Excerpts from a dataset:
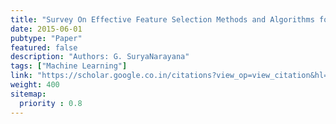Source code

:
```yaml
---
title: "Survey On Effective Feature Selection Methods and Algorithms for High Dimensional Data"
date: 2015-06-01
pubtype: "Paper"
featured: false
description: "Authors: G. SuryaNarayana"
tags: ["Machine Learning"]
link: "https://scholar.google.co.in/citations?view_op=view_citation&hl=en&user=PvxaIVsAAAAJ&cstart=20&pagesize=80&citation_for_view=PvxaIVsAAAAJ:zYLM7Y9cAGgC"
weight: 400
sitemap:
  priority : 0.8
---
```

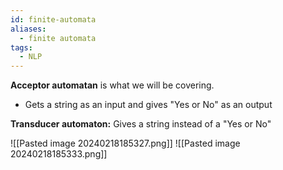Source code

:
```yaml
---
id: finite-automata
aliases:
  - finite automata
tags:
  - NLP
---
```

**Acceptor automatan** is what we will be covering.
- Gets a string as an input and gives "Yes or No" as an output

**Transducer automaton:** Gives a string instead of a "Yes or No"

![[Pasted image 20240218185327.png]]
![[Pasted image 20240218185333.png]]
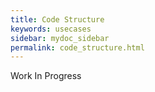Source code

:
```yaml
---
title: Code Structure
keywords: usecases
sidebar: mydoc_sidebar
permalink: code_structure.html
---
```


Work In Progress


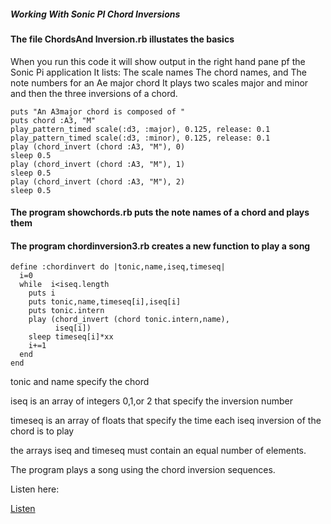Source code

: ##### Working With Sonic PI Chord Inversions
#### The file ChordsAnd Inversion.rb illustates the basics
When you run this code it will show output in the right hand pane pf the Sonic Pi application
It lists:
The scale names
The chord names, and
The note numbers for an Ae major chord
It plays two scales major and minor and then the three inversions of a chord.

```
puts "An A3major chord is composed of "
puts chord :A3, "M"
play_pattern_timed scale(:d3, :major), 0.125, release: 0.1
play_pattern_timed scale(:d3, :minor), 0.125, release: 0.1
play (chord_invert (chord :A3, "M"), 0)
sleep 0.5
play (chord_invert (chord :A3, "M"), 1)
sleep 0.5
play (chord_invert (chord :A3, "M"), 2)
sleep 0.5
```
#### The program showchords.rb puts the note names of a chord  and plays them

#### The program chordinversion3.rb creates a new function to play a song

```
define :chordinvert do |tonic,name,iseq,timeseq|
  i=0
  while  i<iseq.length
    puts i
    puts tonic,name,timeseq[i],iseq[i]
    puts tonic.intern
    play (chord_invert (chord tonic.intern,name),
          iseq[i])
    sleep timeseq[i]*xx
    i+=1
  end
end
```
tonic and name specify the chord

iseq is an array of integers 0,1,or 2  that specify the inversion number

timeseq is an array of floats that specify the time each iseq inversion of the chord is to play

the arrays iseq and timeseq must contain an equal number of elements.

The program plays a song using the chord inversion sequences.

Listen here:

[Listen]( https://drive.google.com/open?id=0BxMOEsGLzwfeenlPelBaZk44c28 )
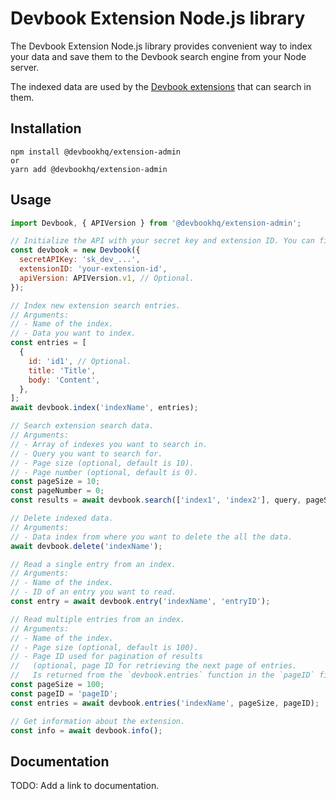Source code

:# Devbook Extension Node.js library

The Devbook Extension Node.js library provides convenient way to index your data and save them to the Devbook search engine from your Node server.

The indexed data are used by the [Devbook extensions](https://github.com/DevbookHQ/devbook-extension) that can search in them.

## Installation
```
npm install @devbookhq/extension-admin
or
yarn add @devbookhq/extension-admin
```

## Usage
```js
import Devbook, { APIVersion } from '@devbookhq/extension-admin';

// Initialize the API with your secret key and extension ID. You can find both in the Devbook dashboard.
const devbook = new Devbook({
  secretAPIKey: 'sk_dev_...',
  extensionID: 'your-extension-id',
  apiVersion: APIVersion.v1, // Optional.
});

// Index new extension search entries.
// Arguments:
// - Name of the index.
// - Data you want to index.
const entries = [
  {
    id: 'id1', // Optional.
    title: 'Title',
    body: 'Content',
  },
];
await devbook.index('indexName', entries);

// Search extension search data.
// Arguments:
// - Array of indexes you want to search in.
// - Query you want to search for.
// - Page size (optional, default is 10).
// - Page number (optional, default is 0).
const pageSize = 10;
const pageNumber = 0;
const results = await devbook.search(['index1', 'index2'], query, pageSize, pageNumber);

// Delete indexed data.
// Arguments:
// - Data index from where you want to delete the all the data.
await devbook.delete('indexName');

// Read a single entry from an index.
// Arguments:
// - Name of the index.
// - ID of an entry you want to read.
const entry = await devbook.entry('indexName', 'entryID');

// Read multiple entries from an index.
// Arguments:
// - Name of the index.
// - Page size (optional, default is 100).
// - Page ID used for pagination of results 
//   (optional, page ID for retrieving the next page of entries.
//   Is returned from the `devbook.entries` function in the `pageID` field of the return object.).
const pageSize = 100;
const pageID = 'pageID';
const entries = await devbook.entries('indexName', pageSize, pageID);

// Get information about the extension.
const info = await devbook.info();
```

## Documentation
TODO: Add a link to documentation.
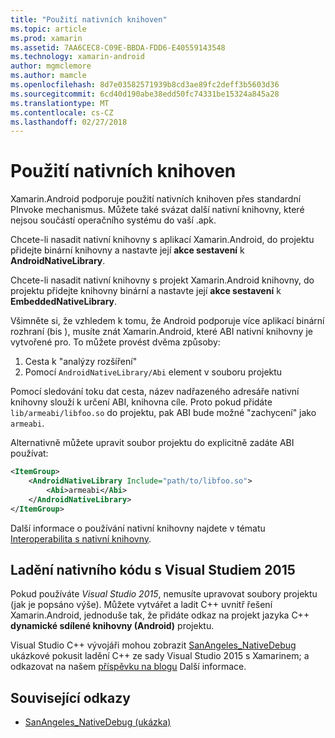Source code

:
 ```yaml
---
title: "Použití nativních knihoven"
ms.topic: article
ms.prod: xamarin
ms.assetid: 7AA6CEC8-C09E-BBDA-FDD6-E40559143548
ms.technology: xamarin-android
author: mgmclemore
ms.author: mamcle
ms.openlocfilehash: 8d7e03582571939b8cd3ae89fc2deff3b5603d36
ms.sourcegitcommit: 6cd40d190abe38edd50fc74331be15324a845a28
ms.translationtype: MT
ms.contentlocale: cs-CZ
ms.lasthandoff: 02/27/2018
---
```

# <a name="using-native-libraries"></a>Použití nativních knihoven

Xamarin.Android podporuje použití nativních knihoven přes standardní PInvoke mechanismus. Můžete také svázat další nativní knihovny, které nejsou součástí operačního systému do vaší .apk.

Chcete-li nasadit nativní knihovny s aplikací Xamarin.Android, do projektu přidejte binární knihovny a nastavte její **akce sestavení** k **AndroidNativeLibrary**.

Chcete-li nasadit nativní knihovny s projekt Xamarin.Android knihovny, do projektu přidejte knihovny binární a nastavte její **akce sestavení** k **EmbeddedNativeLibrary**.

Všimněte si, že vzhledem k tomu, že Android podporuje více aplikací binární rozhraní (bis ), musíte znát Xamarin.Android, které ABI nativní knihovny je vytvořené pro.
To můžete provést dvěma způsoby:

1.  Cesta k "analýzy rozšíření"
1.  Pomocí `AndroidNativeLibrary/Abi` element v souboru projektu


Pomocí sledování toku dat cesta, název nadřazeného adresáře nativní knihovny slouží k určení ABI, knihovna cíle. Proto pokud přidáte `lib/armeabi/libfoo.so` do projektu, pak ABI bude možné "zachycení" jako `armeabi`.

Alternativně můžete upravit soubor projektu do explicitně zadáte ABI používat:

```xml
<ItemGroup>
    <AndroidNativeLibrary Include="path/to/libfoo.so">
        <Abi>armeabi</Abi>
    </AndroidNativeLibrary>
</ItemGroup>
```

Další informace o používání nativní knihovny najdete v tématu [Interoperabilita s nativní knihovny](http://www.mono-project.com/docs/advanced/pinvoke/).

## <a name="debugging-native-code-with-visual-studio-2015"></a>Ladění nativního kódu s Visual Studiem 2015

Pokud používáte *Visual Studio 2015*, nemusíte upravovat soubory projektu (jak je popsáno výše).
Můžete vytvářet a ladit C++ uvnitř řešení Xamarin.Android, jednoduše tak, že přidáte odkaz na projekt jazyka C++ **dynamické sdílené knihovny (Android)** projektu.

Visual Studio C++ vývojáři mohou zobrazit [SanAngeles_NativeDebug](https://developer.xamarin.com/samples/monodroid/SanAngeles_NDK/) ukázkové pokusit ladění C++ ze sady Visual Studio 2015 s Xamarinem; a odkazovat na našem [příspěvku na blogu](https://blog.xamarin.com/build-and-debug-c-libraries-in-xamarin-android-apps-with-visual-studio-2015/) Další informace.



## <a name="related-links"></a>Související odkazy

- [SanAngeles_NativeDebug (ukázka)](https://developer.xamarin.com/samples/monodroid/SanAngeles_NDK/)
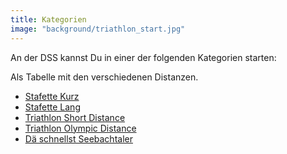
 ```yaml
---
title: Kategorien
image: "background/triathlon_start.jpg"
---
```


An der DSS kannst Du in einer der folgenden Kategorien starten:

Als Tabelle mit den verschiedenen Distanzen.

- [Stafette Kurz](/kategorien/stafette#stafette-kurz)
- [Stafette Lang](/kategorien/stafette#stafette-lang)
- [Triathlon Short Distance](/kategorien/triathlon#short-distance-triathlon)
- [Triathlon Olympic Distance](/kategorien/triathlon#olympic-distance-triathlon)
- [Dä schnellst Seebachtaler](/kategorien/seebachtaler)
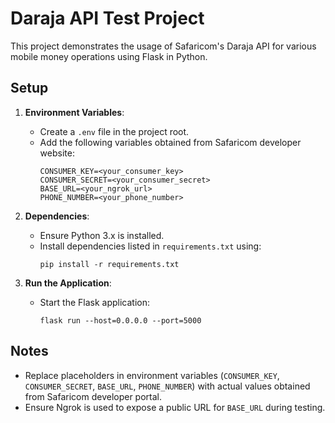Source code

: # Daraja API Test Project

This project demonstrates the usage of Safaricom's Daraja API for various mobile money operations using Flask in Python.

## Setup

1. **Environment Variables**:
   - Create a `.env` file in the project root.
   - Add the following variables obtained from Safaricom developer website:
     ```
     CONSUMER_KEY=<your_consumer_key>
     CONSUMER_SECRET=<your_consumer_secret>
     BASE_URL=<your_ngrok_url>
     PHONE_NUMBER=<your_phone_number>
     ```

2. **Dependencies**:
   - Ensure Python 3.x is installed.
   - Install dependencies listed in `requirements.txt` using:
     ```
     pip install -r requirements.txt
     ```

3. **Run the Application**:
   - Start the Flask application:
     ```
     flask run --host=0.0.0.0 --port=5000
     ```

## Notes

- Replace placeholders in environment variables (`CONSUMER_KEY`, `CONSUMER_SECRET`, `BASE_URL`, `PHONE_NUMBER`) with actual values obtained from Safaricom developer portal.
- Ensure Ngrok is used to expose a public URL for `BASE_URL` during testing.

* **PROBLEM DETAILS**:
The answer must consist solely of the lines from the first line of the records through the line containing "will be covering.", reproduced exactly and without the pictures.

* **RESPONSE BELOW**:
Source code

:
```yaml
---
title: "Survey On Effective Feature Selection Methods and Algorithms for High Dimensional Data"
date: 2015-06-01
pubtype: "Paper"
featured: false
description: "Authors: G. SuryaNarayana"
tags: ["Machine Learning"]
link: "https://scholar.google.co.in/citations?view_op=view_citation&hl=en&user=PvxaIVsAAAAJ&cstart=20&pagesize=80&citation_for_view=PvxaIVsAAAAJ:zYLM7Y9cAGgC"
weight: 400
sitemap:
  priority : 0.8
---
```

Source code

:
```yaml
---
id: finite-automata
aliases:
  - finite automata
tags:
  - NLP
---
```

**Acceptor automatan** is what we will be covering.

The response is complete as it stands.